I posted this content already on Linkedin in June 2022, but I want to make sure it doesn’t get lost in the social network abyss.
For your accessibility-experience and also for our own content backup, we repost the original text here.
Have a look, leave a like if you like it, and join the conversation in the comments if this sparks a thought!
Screenshot with Comments:
I played around a bit with data pipeline orchestration in the last weeks.
My usual simple approach is a Docker/Flask app which I deploy on Cloud Run. These pipelines are often simple 1-2 steps one and the approach was just fine. But sometimes I need more steps, and I would like to have some monitoring on top.
#1 – Prefect
I had this on my list for quite some time. So it was the obvious candidate. What is a bit confusing is that there are two versions, 1 vs. 2. 2 is still in beta, so I went with 1 (totally against my usual behavior to use cutting-edge versions).

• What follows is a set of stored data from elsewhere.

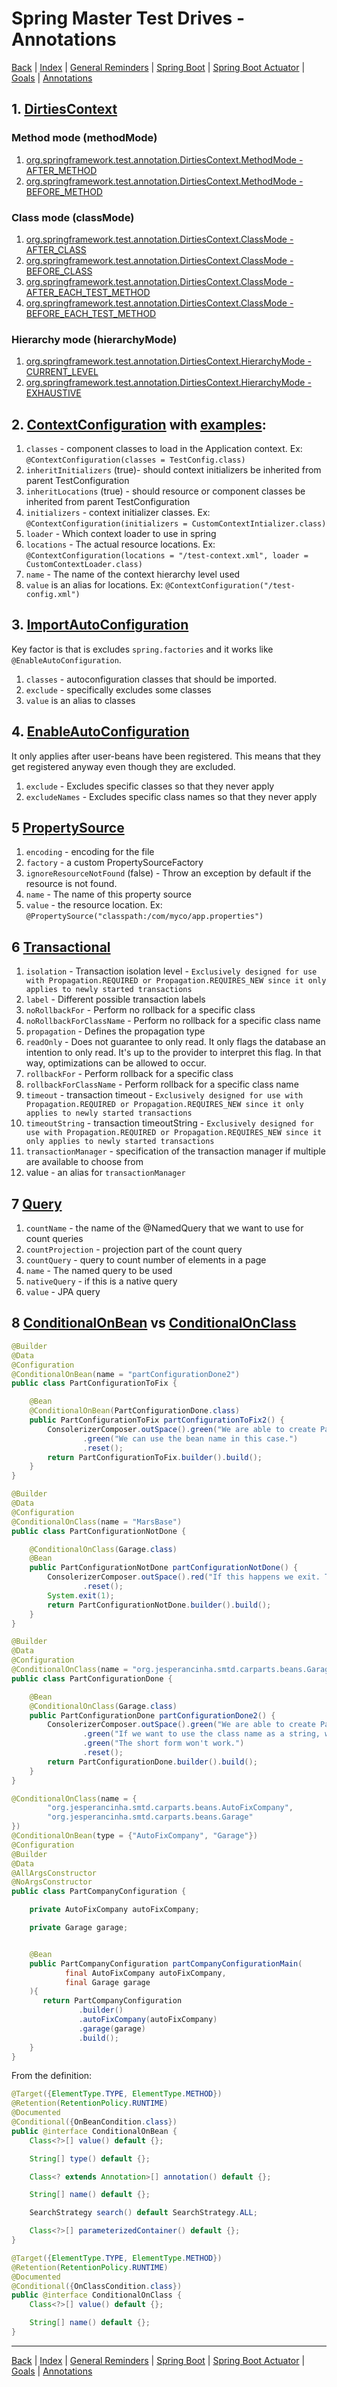 # Spring Master Test Drives - Annotations

[Back](../index.md) | [Index](./index.md) | [General Reminders](./Reminders.md) | [Spring Boot](./SpringBoot.md) | [Spring Boot Actuator](./SpringBootActuator.md) | [Goals](./Goals.md)  | [Annotations](./Annotations.md)

## 1. [DirtiesContext](https://docs.spring.io/spring-framework/docs/current/javadoc-api/org/springframework/test/annotation/DirtiesContext.html)

### Method mode (methodMode)

1. [org.springframework.test.annotation.DirtiesContext.MethodMode - AFTER_METHOD](https://docs.spring.io/spring-framework/docs/current/javadoc-api/org/springframework/test/annotation/DirtiesContext.MethodMode.html#AFTER_METHOD)
2. [org.springframework.test.annotation.DirtiesContext.MethodMode - BEFORE_METHOD](https://docs.spring.io/spring-framework/docs/current/javadoc-api/org/springframework/test/annotation/DirtiesContext.MethodMode.html#BEFORE_METHOD)

### Class mode (classMode)

1. [org.springframework.test.annotation.DirtiesContext.ClassMode - AFTER_CLASS](https://docs.spring.io/spring-framework/docs/current/javadoc-api/org/springframework/test/annotation/DirtiesContext.ClassMode.html#AFTER_CLASS)
2. [org.springframework.test.annotation.DirtiesContext.ClassMode - BEFORE_CLASS](https://docs.spring.io/spring-framework/docs/current/javadoc-api/org/springframework/test/annotation/DirtiesContext.ClassMode.html#BEFORE_CLASS)
3. [org.springframework.test.annotation.DirtiesContext.ClassMode - AFTER_EACH_TEST_METHOD](https://docs.spring.io/spring-framework/docs/current/javadoc-api/org/springframework/test/annotation/DirtiesContext.ClassMode.html#AFTER_EACH_TEST_METHOD)
4. [org.springframework.test.annotation.DirtiesContext.ClassMode - BEFORE_EACH_TEST_METHOD](https://docs.spring.io/spring-framework/docs/current/javadoc-api/org/springframework/test/annotation/DirtiesContext.ClassMode.html#BEFORE_EACH_TEST_METHOD)

### Hierarchy mode (hierarchyMode)

1. [org.springframework.test.annotation.DirtiesContext.HierarchyMode - CURRENT_LEVEL](https://docs.spring.io/spring-framework/docs/current/javadoc-api/org/springframework/test/annotation/DirtiesContext.HierarchyMode.html#CURRENT_LEVEL)
2. [org.springframework.test.annotation.DirtiesContext.HierarchyMode - EXHAUSTIVE](https://docs.spring.io/spring-framework/docs/current/javadoc-api/org/springframework/test/annotation/DirtiesContext.HierarchyMode.html#EXHAUSTIVE)

## 2. [ContextConfiguration](https://docs.spring.io/spring-framework/docs/current/javadoc-api/org/springframework/test/context/ContextConfiguration.html) with [examples](https://docs.spring.io/spring-framework/docs/current/reference/html/testing.html#spring-testing-annotation-contextconfiguration):

1. `classes` - component classes to load in the Application context. Ex: `@ContextConfiguration(classes = TestConfig.class)`
2. `inheritInitializers` (true)- should context initializers be inherited from parent TestConfiguration
3. `inheritLocations` (true) - should resource or component classes be inherited from parent TestConfiguration
4. `initializers` - context initializer classes. Ex: `@ContextConfiguration(initializers = CustomContextIntializer.class)`
5. `loader` - Which context loader to use in spring
6. `locations` - The actual resource locations. Ex: `@ContextConfiguration(locations = "/test-context.xml", loader = CustomContextLoader.class)`
7. `name` - The name of the context hierarchy level used
8. `value` is an alias for locations. Ex: `@ContextConfiguration("/test-config.xml")`

## 3. [ImportAutoConfiguration](https://docs.spring.io/spring-boot/docs/current/api/org/springframework/boot/autoconfigure/ImportAutoConfiguration.html)

Key factor is that is excludes `spring.factories` and it works like `@EnableAutoConfiguration`.

1. `classes` - autoconfiguration classes that should be imported.
2. `exclude` - specifically excludes some classes
3. `value` is an alias to classes

## 4. [EnableAutoConfiguration](https://docs.spring.io/spring-boot/docs/current/api/org/springframework/boot/autoconfigure/EnableAutoConfiguration.html)

It only applies after user-beans have been registered. This means that they get registered anyway even though they are excluded.

1. `exclude` - Excludes specific classes so that they never apply
2. `excludeNames` - Excludes specific class names so that they never apply

## 5 [PropertySource](https://docs.spring.io/spring-framework/docs/current/javadoc-api/org/springframework/context/annotation/PropertySource.html)

1. `encoding` - encoding for the file
2. `factory` - a custom PropertySourceFactory
3. `ignoreResourceNotFound` (false) - Throw an exception by default if the resource is not found.
4. `name` - The name of this property source
5. `value` - the resource location. Ex: `@PropertySource("classpath:/com/myco/app.properties")`

## 6 [Transactional](https://docs.spring.io/spring-framework/docs/current/javadoc-api/org/springframework/transaction/annotation/Transactional.html)

1. `isolation` - Transaction isolation level - `Exclusively designed for use with Propagation.REQUIRED or Propagation.REQUIRES_NEW since it only applies to newly started transactions`
2. `label` - Different possible transaction labels
3. `noRollbackFor` - Perform no rollback for a specific class
4. `noRollbackForClassName` - Perform no rollback for a specific class name
5. `propagation` - Defines the propagation type
6. `readOnly` - Does not guarantee to only read. It only flags the database an intention to only read. It's up to the provider to interpret this flag. In that way, optimizations can be allowed to occur.
8. `rollbackFor` - Perform rollback for a specific class
9. `rollbackForClassName` - Perform rollback for a specific class name
10. `timeout` - transaction timeout - `Exclusively designed for use with Propagation.REQUIRED or Propagation.REQUIRES_NEW since it only applies to newly started transactions`
11. `timeoutString` - transaction timeoutString - `Exclusively designed for use with Propagation.REQUIRED or Propagation.REQUIRES_NEW since it only applies to newly started transactions`
12. `transactionManager` - specification of the transaction manager if multiple are available to choose from
13. value - an alias for `transactionManager`

## 7 [Query](https://docs.spring.io/spring-data/jpa/docs/current/api/org/springframework/data/jpa/repository/Query.html)

1. `countName` - the name of the @NamedQuery that we want to use for count queries
2. `countProjection` - projection part of the count query
3. `countQuery` - query to count number of elements in a page
4. `name` - The named query to be used
5. `nativeQuery` - if this is a native query
6. `value` - JPA query


## 8 [ConditionalOnBean](https://docs.spring.io/spring-boot/docs/current/api/org/springframework/boot/autoconfigure/condition/ConditionalOnBean.html) vs [ConditionalOnClass](https://docs.spring.io/spring-boot/docs/current/api/org/springframework/boot/autoconfigure/condition/ConditionalOnClass.html)

```java
@Builder
@Data
@Configuration
@ConditionalOnBean(name = "partConfigurationDone2")
public class PartConfigurationToFix {

    @Bean
    @ConditionalOnBean(PartConfigurationDone.class)
    public PartConfigurationToFix partConfigurationToFix2() {
        ConsolerizerComposer.outSpace().green("We are able to create PartConfigurationToFix, because one PartConfigurationDone exists")
                .green("We can use the bean name in this case.")
                .reset();
        return PartConfigurationToFix.builder().build();
    }
}
```

```java
@Builder
@Data
@Configuration
@ConditionalOnClass(name = "MarsBase")
public class PartConfigurationNotDone {

    @ConditionalOnClass(Garage.class)
    @Bean
    public PartConfigurationNotDone partConfigurationNotDone() {
        ConsolerizerComposer.outSpace().red("If this happens we exit. This is not supposed to occur")
                .reset();
        System.exit(1);
        return PartConfigurationNotDone.builder().build();
    }
}
```

```java
@Builder
@Data
@Configuration
@ConditionalOnClass(name = "org.jesperancinha.smtd.carparts.beans.Garage")
public class PartConfigurationDone {

    @Bean
    @ConditionalOnClass(Garage.class)
    public PartConfigurationDone partConfigurationDone2() {
        ConsolerizerComposer.outSpace().green("We are able to create PartConfigurationDone, because the Garage exists")
                .green("If we want to use the class name as a string, we have to use the canonical form.")
                .green("The short form won't work.")
                .reset();
        return PartConfigurationDone.builder().build();
    }
}
```

```java
@ConditionalOnClass(name = {
        "org.jesperancinha.smtd.carparts.beans.AutoFixCompany",
        "org.jesperancinha.smtd.carparts.beans.Garage"
})
@ConditionalOnBean(type = {"AutoFixCompany", "Garage"})
@Configuration
@Builder
@Data
@AllArgsConstructor
@NoArgsConstructor
public class PartCompanyConfiguration {

    private AutoFixCompany autoFixCompany;

    private Garage garage;


    @Bean
    public PartCompanyConfiguration partCompanyConfigurationMain(
            final AutoFixCompany autoFixCompany,
            final Garage garage
    ){
       return PartCompanyConfiguration
               .builder()
               .autoFixCompany(autoFixCompany)
               .garage(garage)
               .build();
    }
}
```

From the definition:

```java
@Target({ElementType.TYPE, ElementType.METHOD})
@Retention(RetentionPolicy.RUNTIME)
@Documented
@Conditional({OnBeanCondition.class})
public @interface ConditionalOnBean {
    Class<?>[] value() default {};

    String[] type() default {};

    Class<? extends Annotation>[] annotation() default {};

    String[] name() default {};

    SearchStrategy search() default SearchStrategy.ALL;

    Class<?>[] parameterizedContainer() default {};
}
```

```java
@Target({ElementType.TYPE, ElementType.METHOD})
@Retention(RetentionPolicy.RUNTIME)
@Documented
@Conditional({OnClassCondition.class})
public @interface ConditionalOnClass {
    Class<?>[] value() default {};

    String[] name() default {};
}
```

---

[Back](../index.md) | [Index](./index.md) | [General Reminders](./Reminders.md) | [Spring Boot](./SpringBoot.md) | [Spring Boot Actuator](./SpringBootActuator.md) | [Goals](./Goals.md)  | [Annotations](./Annotations.md)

The core setup is quickly done and works nicely out of the box. I also managed to create a fan-out approach in a short time.
I went with a cloud account for the dashboard and scheduling. The dashboard and logging are excellent.
Deploying is a science of its own. Prefect uses a pretty decoupled setup to ensure that the essential parts are running in your infra. But it was not so evident from the start. I thought, deploy to prefect cloud, and I am ready to go. It took me some days to figure out that my flows are in the dashboard, but they don’t run because I missed an essential part in the setup: the agent. Where the flow should run. I then used a VM to set up a simple local one because Kubernetes is still not my go-to.
#2 – Google Cloud Workflows
I do most of my stuff on GCP, and using Prefect would introduce an additional tool to the stack.
Robert Sahlin wrote good things about workflows and confirmed them again when I asked him.
So I did the same setup with GCP Workflows.
One plus thing – I can keep my usual cloud run setup. The setup of the workflow needs some time to understand structure and principles. You define the workflows in either YML or JSON, and you can use some pre-build GCP connectors to stream data into BigQuery easily. This works excellent when you work 100% or mostly with GCP services. The YML structure needs some rethinking, and I would have loved a more Pulumi-like approach, so I don’t have to learn a new interpretation of control syntax.
But now, I have a workflow running for a simple API-based pipeline.
I will definitely keep an eye on Prefect. Especially v2 looks like a great iteration. But it would be more of choice for a more extensive setup of different pipelines.